___ Working data ___

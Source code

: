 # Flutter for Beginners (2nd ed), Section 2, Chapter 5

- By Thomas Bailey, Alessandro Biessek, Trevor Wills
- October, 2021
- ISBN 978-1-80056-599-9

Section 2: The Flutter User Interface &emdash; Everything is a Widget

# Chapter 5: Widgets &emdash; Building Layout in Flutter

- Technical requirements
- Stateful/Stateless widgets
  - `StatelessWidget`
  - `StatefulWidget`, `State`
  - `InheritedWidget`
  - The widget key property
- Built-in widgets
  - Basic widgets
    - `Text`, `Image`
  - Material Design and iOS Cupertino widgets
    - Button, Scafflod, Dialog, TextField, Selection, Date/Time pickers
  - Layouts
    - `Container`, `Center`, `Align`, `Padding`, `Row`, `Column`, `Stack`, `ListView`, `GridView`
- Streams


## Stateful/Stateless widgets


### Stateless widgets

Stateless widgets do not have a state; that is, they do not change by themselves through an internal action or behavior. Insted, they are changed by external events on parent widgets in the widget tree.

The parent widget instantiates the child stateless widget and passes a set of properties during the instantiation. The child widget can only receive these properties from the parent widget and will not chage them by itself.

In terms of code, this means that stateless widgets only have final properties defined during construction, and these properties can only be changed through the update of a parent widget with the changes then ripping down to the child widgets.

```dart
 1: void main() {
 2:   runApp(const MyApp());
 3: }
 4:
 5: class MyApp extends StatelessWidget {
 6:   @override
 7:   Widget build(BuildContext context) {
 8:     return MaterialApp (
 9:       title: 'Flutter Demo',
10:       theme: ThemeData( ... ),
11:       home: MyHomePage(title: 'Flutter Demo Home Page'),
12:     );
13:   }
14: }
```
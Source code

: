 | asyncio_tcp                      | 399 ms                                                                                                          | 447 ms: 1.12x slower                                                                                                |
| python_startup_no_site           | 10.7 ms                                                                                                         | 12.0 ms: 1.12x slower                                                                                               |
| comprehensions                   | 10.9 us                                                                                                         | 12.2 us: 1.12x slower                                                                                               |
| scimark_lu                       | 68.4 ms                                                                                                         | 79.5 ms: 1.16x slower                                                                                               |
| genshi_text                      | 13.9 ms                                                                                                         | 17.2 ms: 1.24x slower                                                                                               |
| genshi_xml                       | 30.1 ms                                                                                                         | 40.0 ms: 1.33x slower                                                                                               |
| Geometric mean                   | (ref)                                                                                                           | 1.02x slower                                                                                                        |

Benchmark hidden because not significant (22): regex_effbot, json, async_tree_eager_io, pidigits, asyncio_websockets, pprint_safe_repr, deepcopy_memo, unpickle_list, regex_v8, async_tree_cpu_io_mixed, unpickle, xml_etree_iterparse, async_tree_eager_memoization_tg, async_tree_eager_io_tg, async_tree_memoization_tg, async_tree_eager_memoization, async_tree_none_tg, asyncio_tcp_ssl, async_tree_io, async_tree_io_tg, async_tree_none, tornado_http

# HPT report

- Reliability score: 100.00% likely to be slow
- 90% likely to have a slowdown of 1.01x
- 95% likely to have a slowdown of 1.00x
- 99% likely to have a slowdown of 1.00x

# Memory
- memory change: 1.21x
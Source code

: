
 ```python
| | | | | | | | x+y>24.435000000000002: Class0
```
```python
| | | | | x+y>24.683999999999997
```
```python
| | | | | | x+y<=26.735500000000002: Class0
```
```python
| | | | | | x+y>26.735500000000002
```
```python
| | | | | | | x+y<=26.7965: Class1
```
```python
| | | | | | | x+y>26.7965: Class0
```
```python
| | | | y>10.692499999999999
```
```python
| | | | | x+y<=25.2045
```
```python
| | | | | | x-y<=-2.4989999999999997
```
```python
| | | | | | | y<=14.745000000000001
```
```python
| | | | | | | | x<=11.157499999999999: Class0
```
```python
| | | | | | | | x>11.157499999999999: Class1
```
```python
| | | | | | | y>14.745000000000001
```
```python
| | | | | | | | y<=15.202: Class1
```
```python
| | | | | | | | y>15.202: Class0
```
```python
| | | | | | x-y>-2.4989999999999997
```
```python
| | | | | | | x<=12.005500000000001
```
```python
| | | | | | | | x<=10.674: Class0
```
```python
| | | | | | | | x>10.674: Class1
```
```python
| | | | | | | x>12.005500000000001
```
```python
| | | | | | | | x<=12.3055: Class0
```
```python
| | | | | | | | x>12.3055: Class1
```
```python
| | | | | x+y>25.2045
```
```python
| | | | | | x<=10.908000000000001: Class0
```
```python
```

___

Required work: Word for word, copy out the entries.

Written solution:
Source code

: # Flutter for Beginners (2nd ed), Section 2, Chapter 5

- By Thomas Bailey, Alessandro Biessek, Trevor Wills
- October, 2021
- ISBN 978-1-80056-599-9

Section 2: The Flutter User Interface &emdash; Everything is a Widget

# Chapter 5: Widgets &emdash; Building Layout in Flutter

- Technical requirements
- Stateful/Stateless widgets
  - `StatelessWidget`
  - `StatefulWidget`, `State`
  - `InheritedWidget`
  - The widget key property
- Built-in widgets
  - Basic widgets
    - `Text`, `Image`
  - Material Design and iOS Cupertino widgets
    - Button, Scafflod, Dialog, TextField, Selection, Date/Time pickers
  - Layouts
    - `Container`, `Center`, `Align`, `Padding`, `Row`, `Column`, `Stack`, `ListView`, `GridView`
- Streams


## Stateful/Stateless widgets


### Stateless widgets

Stateless widgets do not have a state; that is, they do not change by themselves through an internal action or behavior. Insted, they are changed by external events on parent widgets in the widget tree.

The parent widget instantiates the child stateless widget and passes a set of properties during the instantiation. The child widget can only receive these properties from the parent widget and will not chage them by itself.

In terms of code, this means that stateless widgets only have final properties defined during construction, and these properties can only be changed through the update of a parent widget with the changes then ripping down to the child widgets.

```dart
 1: void main() {
 2:   runApp(const MyApp());
 3: }
 4:
 5: class MyApp extends StatelessWidget {
 6:   @override
 7:   Widget build(BuildContext context) {
 8:     return MaterialApp (
 9:       title: 'Flutter Demo',
10:       theme: ThemeData( ... ),
11:       home: MyHomePage(title: 'Flutter Demo Home Page'),
12:     );
13:   }
14: }
```
Source code

: | asyncio_tcp                      | 399 ms                                                                                                          | 447 ms: 1.12x slower                                                                                                |
| python_startup_no_site           | 10.7 ms                                                                                                         | 12.0 ms: 1.12x slower                                                                                               |
| comprehensions                   | 10.9 us                                                                                                         | 12.2 us: 1.12x slower                                                                                               |
| scimark_lu                       | 68.4 ms                                                                                                         | 79.5 ms: 1.16x slower                                                                                               |
| genshi_text                      | 13.9 ms                                                                                                         | 17.2 ms: 1.24x slower                                                                                               |
| genshi_xml                       | 30.1 ms                                                                                                         | 40.0 ms: 1.33x slower                                                                                               |
| Geometric mean                   | (ref)                                                                                                           | 1.02x slower                                                                                                        |

Benchmark hidden because not significant (22): regex_effbot, json, async_tree_eager_io, pidigits, asyncio_websockets, pprint_safe_repr, deepcopy_memo, unpickle_list, regex_v8, async_tree_cpu_io_mixed, unpickle, xml_etree_iterparse, async_tree_eager_memoization_tg, async_tree_eager_io_tg, async_tree_memoization_tg, async_tree_eager_memoization, async_tree_none_tg, asyncio_tcp_ssl, async_tree_io, async_tree_io_tg, async_tree_none, tornado_http

# HPT report

- Reliability score: 100.00% likely to be slow
- 90% likely to have a slowdown of 1.01x
- 95% likely to have a slowdown of 1.00x
- 99% likely to have a slowdown of 1.00x

# Memory
- memory change: 1.21x
Source code

:
 ```python
| | | | | | | | x+y>24.435000000000002: Class0
```
```python
| | | | | x+y>24.683999999999997
```
```python
| | | | | | x+y<=26.735500000000002: Class0
```
```python
| | | | | | x+y>26.735500000000002
```
```python
| | | | | | | x+y<=26.7965: Class1
```
```python
| | | | | | | x+y>26.7965: Class0
```
```python
| | | | y>10.692499999999999
```
```python
| | | | | x+y<=25.2045
```
```python
| | | | | | x-y<=-2.4989999999999997
```
```python
| | | | | | | y<=14.745000000000001
```
```python
| | | | | | | | x<=11.157499999999999: Class0
```
```python
| | | | | | | | x>11.157499999999999: Class1
```
```python
| | | | | | | y>14.745000000000001
```
```python
| | | | | | | | y<=15.202: Class1
```
```python
| | | | | | | | y>15.202: Class0
```
```python
| | | | | | x-y>-2.4989999999999997
```
```python
| | | | | | | x<=12.005500000000001
```
```python
| | | | | | | | x<=10.674: Class0
```
```python
| | | | | | | | x>10.674: Class1
```
```python
| | | | | | | x>12.005500000000001
```
```python
| | | | | | | | x<=12.3055: Class0
```
```python
| | | | | | | | x>12.3055: Class1
```
```python
| | | | | x+y>25.2045
```
```python
| | | | | | x<=10.908000000000001: Class0
```
```python
```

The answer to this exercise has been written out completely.